Wednesday, May 7, 2014

It's a Vasa(ster)!

After a sunny morning walking around the very beautiful shoreline of Stockholm's many islands, and a crazy fun afternoon at the Abba Museum (see earlier post), we had to get something to eat before we all perished.  So I said goodbye to my spirit ABBA-mal Agnatha...OK, fine, just the little figurine of her I was sorely tempted to buy at the gift shop:

We then headed back towards Gamla Stan (aka Old Town) and on the way came along these types of scenes:

Yeah, I know, this place is holy freaking gorgeous, Bätmän! After an afternoon of Abba overload (I'm a fan, but even I can admit when I'm about to OD on Swedish pop), we decided it was time for something more historical and found ourselves at the Vasa Museum, without knowing exactly what to expect.  What we found was a fascinating study of how a failed project of trying to make something new happen, turns into a rather revealing history of 17th century life in the Swedish Kingdom under Gustavus Adolphus (Gustav II).  At least that's what our guide [this guy] at the museum said after the introduction of "Welcome to the museum dedicated to the best preserved ship...that sank only after 25 minutes of launching into her maiden voyage." [I'm kind of paraphrasing]

We were told that king Gustav II and his cousin, the King of Poland, were bitter rivals from the time they both became potential ascendants to the throne of Sweden (aka from the moment they were born).  Why you might ask?  Well, Gustav was a protestant who was lower in the line of succession (and the dude who ended up becoming the King of Poland was higher) to the Swedish throne.  Well, how did Gustav end up becoming king?  Sweden, a protestant realm, and its people would not accept a Catholic head of state, so Gustav took the throne and the two countries kept fighting battles and wars for decades of these two cousins' respective reigns.  They were also fighting over Sweden's expansion beyond Livonia (modern day Latvia) and northern parts of Poland, but at the end of the day, this (like most European wars of the day) was a war of bitter family politics masked behind "divine rights."

What role does the Vasa play in all of this?  Gustav II commissioned double gun-decked ships to be built to provide naval support for the Swedish ground forces, and Vasa was basically the first attempt.  It was a magnificent ship, but it was doomed from the start.  With a Dutch shipbuilder attempting to design and build something that had never been done before (i.e. there were no ships with double gun barrels at the time) and construction crews from different countries (Swedish, Dutch, German, etc.), each of whom used different measurements, the final product looked great.  Then the Vasa was launched (with the plan to meet the Swedish army and the King in battle in Northern Poland)...a slight wind began to tip the already off balance ship...and blam!  Literally 25 minutes after launch, the ship (and some of its crew) found itself at the bottom of Stockholm's natural harbor.

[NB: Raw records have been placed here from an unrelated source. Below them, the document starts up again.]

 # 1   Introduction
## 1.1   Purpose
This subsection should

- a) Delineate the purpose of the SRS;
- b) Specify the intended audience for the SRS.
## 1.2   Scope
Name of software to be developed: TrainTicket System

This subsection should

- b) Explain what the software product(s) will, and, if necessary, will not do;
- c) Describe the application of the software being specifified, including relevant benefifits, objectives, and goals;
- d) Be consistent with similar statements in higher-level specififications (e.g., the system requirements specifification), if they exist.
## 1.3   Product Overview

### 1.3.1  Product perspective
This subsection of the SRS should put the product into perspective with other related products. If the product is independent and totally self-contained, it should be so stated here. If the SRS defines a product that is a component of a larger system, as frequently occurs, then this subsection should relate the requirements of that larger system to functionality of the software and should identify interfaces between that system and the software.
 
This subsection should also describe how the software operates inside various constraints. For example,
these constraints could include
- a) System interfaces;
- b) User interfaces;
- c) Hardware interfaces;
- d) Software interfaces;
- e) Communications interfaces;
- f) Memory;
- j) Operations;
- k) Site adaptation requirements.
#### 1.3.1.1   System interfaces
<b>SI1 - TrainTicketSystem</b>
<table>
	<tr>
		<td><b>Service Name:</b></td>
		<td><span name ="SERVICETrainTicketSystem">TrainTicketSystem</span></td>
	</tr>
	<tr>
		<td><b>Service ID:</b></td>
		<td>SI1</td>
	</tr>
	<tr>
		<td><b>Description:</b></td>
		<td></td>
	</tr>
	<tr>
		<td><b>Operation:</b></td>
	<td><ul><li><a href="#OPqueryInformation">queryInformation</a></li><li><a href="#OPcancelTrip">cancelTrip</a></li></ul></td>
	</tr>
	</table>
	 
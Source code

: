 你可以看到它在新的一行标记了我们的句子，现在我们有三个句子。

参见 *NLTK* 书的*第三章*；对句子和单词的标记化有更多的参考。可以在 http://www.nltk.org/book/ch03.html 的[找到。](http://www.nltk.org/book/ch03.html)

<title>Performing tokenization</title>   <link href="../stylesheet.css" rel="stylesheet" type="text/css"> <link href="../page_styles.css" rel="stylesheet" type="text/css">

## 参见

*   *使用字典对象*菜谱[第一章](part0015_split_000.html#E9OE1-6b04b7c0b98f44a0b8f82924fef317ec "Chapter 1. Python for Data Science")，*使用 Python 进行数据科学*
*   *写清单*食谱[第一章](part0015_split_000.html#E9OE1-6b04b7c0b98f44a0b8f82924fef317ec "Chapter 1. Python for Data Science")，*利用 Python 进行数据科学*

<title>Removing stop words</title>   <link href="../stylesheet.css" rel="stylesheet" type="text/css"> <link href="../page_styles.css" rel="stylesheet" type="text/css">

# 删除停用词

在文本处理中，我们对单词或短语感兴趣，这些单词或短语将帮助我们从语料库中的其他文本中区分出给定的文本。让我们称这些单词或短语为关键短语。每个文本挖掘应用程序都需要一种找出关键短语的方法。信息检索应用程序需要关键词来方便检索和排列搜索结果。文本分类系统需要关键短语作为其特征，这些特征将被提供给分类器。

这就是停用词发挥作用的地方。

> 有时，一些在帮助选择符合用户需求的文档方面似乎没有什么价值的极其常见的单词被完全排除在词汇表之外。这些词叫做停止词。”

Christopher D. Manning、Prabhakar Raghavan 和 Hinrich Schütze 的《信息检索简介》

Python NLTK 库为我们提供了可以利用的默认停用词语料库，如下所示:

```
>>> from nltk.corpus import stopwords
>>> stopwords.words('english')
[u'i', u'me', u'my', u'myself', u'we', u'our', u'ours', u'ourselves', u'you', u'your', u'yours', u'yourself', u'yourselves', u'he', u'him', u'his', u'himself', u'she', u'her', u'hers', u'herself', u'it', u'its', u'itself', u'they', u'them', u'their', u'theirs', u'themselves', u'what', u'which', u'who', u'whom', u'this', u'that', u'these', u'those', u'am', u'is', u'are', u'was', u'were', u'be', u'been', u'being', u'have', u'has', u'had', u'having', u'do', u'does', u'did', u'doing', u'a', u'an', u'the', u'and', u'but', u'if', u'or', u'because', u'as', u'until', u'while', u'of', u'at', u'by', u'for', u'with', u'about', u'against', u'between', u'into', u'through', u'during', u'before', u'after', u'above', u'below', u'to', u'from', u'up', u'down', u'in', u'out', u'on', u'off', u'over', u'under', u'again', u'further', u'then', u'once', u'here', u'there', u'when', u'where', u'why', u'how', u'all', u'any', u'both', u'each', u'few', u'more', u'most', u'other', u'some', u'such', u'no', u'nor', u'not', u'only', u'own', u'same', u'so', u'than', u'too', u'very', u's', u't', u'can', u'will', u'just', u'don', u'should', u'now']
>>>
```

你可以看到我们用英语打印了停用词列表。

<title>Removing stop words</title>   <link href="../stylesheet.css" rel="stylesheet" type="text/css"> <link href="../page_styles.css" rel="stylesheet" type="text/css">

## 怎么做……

Just don't ask this guy (I'm not referring to Jeff, but the guy that turned into THAT guy on our half hour tour) [the blue shirt behind Jeff...we did good stealth work on this one]:

BlueShirt decided that our guide's presentation just wasn't informative enough and began to pepper (aka interrupt and take over the tour) with his own explanations of history...followed by awkward giggles seeking our approval.  You know the type:  teacher (aka guide) asks question to make his presentation more interactive and BlueShirt jumps in with way more than necessary information making us all sigh uncomfortably inside and out...Imagine first year Hermione's REALLY annoying second-cousin, and you'll get an idea of what we were dealing with.  This is pretty much what we wanted to do every time BlueShirt began to talk:

The amazing thing about the whole Vasa sinking situation, is that the failures of this ship's design helped lead the way to ensuring that other ships like it were launched successfully (with slight tweaks).  What's more amazing is that this ship was in the waters of Stockholm harbor for 300+ years and that it was so well preserved.  Almost 98% of the ship, as it is displayed at the Vasa Museum, is original.  You MUST see this for yourself if/when you visit Stockholm.  The ship and the Museum really are incredible.

And now, with our brains fed with all this history and facts and stuff, we went to meet Jon's friends Eli and Emma for more Swedish food and drinking.  See ya!